PURPOSE: Common resistance mechanisms to endocrine therapy (ET) in estrogen receptor (ER)-positive metastatic breast cancers include, among others, ER loss and acquired activating mutations in the ligand-binding domain of the ER gene (ESR1LBDm). ESR1 mutational mediated resistance may be overcome by selective ER degraders (SERD). During the first-in-human study of oral SERD AZD9496, early changes in circulating tumor cells (CTCs) and circulating tumor DNA (ctDNA) were explored as potential noninvasive tools, alongside paired tumor biopsies, to assess pharmacodynamics and early efficacy. EXPERIMENTAL DESIGN: CTC were enumerated/phenotyped for ER and Ki67 using CellSearch in serial blood draws. ctDNA was assessed for the most common ESR1LBDm by droplet digital PCR (BioRad). RESULTS: Before starting AZD9496, 11 of 43 (25%) patients had ≥5 CTC/7.5 mL whole blood (WB), none of whom underwent reduction to <5 CTC/7.5 mL WB on C1D15. Five of 11 patients had baseline CTC-ER+, two of whom had CTC-ER+ reduction. CTC-Ki67 status did not change appreciably.
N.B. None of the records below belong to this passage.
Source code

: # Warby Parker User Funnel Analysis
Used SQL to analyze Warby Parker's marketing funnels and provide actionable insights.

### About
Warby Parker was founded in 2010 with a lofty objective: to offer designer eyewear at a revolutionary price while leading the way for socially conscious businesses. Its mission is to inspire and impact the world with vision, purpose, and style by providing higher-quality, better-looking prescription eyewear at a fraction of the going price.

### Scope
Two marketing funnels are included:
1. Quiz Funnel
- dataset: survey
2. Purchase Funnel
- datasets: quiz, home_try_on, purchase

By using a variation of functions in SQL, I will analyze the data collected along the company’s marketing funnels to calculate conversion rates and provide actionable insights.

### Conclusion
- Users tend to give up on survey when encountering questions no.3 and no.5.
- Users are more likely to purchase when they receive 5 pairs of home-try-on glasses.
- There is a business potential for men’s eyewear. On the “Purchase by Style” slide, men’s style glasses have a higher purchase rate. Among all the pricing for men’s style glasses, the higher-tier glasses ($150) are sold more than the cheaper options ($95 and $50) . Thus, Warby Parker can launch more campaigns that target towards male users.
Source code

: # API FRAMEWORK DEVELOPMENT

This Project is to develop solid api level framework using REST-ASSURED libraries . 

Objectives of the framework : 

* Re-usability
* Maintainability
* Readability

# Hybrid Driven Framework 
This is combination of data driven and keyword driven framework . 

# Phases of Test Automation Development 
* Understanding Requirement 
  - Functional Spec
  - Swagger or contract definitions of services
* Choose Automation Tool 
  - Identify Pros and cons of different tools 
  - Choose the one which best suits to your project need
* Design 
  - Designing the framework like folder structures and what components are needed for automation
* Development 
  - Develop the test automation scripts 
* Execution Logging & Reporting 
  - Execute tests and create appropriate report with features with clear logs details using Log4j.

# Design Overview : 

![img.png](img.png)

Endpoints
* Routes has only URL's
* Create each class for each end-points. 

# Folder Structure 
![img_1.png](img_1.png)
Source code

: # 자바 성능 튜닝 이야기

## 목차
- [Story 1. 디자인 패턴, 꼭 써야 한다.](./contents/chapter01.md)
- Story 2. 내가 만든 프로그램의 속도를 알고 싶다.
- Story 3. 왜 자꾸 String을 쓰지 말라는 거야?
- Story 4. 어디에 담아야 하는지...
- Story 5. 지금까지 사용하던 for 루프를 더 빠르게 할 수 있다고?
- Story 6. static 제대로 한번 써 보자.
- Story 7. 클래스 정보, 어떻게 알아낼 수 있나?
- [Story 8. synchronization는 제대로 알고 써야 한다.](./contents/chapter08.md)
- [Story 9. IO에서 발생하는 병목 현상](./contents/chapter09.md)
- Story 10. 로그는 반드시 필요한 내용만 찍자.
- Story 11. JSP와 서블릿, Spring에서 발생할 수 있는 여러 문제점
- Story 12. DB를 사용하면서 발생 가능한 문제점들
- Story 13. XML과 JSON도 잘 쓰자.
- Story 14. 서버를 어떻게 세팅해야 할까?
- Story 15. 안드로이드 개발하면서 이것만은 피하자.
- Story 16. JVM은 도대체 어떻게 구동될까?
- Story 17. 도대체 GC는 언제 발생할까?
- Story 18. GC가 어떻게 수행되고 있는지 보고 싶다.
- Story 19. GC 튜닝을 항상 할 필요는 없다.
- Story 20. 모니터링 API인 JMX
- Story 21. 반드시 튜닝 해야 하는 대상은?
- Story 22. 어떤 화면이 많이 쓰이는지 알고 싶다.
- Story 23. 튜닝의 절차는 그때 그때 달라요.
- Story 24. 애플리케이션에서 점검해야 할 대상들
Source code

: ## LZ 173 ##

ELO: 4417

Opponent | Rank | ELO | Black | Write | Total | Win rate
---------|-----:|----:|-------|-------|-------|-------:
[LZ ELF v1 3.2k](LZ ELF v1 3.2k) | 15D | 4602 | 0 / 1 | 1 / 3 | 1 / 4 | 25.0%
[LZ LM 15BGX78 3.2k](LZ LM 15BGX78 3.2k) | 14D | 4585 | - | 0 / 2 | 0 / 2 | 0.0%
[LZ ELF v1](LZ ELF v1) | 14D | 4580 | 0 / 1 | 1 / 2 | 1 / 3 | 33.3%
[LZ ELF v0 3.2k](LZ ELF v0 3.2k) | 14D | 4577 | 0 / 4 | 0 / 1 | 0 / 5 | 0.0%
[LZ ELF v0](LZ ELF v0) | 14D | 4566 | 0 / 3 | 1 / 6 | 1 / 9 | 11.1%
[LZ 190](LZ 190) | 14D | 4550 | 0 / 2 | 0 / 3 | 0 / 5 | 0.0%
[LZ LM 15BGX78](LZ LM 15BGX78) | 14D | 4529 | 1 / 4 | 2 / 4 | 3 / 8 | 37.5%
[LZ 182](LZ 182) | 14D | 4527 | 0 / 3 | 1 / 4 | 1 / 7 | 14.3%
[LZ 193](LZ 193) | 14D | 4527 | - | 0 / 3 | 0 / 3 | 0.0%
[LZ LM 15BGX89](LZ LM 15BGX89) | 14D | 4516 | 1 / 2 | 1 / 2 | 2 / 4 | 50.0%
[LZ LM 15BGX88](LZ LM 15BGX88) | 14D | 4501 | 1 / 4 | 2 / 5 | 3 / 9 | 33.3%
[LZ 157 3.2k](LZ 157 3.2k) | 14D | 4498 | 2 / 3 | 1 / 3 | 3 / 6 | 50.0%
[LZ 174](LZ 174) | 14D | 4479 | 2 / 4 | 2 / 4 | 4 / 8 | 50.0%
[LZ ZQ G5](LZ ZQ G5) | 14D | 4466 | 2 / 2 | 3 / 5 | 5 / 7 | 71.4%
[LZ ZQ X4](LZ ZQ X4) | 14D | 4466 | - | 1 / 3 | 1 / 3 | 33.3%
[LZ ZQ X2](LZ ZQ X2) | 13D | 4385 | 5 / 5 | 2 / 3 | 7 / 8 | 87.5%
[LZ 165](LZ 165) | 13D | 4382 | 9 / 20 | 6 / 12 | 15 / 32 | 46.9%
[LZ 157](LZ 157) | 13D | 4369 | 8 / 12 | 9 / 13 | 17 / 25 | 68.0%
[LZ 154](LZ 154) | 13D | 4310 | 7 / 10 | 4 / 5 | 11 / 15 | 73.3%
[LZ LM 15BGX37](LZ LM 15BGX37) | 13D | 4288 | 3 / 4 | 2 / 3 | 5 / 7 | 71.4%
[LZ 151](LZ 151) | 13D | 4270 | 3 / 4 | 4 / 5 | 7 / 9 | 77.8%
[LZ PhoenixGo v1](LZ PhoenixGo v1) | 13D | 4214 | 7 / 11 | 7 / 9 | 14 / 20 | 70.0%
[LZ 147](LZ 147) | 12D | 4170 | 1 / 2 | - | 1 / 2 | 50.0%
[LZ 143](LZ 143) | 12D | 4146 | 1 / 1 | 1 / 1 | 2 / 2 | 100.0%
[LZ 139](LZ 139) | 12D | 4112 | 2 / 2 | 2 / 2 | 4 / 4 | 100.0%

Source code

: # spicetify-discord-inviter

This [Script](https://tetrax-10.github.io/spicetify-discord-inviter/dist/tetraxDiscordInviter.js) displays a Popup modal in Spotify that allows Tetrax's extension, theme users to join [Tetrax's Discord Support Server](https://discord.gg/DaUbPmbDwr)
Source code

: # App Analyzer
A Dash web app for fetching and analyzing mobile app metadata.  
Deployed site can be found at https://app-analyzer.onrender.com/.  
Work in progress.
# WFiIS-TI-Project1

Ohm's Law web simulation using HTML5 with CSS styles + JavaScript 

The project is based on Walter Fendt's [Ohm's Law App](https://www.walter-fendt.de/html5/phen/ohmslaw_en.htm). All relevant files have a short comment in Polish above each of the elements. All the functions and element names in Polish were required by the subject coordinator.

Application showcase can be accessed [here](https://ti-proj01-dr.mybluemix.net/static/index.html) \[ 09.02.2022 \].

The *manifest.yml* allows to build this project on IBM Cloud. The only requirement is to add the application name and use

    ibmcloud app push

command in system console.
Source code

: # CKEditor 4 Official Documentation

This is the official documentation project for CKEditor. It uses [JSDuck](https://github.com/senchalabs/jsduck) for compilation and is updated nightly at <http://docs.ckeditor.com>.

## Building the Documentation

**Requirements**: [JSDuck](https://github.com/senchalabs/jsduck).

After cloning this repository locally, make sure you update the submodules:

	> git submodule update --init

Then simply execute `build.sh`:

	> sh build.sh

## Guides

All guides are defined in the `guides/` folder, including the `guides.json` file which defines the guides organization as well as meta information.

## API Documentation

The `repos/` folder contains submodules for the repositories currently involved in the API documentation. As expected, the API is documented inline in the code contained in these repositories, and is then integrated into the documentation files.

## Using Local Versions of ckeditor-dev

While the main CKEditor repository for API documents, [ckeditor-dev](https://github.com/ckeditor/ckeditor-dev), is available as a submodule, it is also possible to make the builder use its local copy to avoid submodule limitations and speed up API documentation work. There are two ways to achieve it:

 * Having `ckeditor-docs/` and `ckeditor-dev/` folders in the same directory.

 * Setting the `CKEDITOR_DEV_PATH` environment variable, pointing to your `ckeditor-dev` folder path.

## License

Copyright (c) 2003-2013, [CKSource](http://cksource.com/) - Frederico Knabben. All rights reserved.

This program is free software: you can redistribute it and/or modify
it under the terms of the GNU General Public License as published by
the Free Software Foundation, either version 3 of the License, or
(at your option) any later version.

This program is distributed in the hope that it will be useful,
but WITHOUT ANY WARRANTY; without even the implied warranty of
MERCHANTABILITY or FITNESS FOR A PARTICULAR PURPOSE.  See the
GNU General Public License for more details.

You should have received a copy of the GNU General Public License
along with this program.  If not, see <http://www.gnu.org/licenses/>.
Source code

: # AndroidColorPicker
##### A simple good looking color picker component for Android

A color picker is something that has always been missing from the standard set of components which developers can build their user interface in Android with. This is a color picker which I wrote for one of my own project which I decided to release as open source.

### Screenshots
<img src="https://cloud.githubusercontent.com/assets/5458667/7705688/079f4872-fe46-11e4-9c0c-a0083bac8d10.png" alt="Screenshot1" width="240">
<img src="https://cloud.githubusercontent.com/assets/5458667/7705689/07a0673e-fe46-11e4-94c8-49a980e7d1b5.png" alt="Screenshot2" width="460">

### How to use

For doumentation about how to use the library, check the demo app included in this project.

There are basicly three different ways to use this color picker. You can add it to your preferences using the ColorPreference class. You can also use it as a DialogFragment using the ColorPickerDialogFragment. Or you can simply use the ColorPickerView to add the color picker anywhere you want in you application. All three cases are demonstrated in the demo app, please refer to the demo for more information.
Patients with ≥5 CTC/7.5 mL WB before treatment had worse progression-free survival (PFS) than patients with <5 CTC (P = 0.0003). Fourteen of 45 (31%) patients had ESR1LBDm + ctDNA at baseline, five of whom had ≥2 unique mutations. Baseline ESR1LBDm status was not prognostic. Patients with persistently elevated CTC and/or ESR1LBDm + ctDNA at C1D15 had worse PFS than patients who did not (P = 0.0007). CONCLUSIONS: Elevated CTC at baseline was a strong prognostic factor in this cohort. Early on-treatment changes were observed in CTC-ER+ and ESR1LBDm + ctDNA, but not in overall CTC number. Integrating multiple biomarkers in prospective trials may improve outcome prediction and ET resistance mechanisms' identification over a single biomarker.

Description

Keywords

Antineoplastic Agents, Hormonal, Biomarkers, Tumor, Breast Neoplasms, Circulating Tumor DNA, Drug Resistance, Neoplasm, Estrogen Antagonists, Estrogen Receptor alpha, Female, Humans, Immunohistochemistry, Kaplan-Meier Estimate, Liquid Biopsy, Mutation, Neoplasm Metastasis, Neoplasm Staging, Prognosis

Journal Title

Clin Cancer Res

Conference Name

Journal ISSN

1078-0432
1557-3265

Volume Title

24

Publisher

American Association for Cancer Research (AACR)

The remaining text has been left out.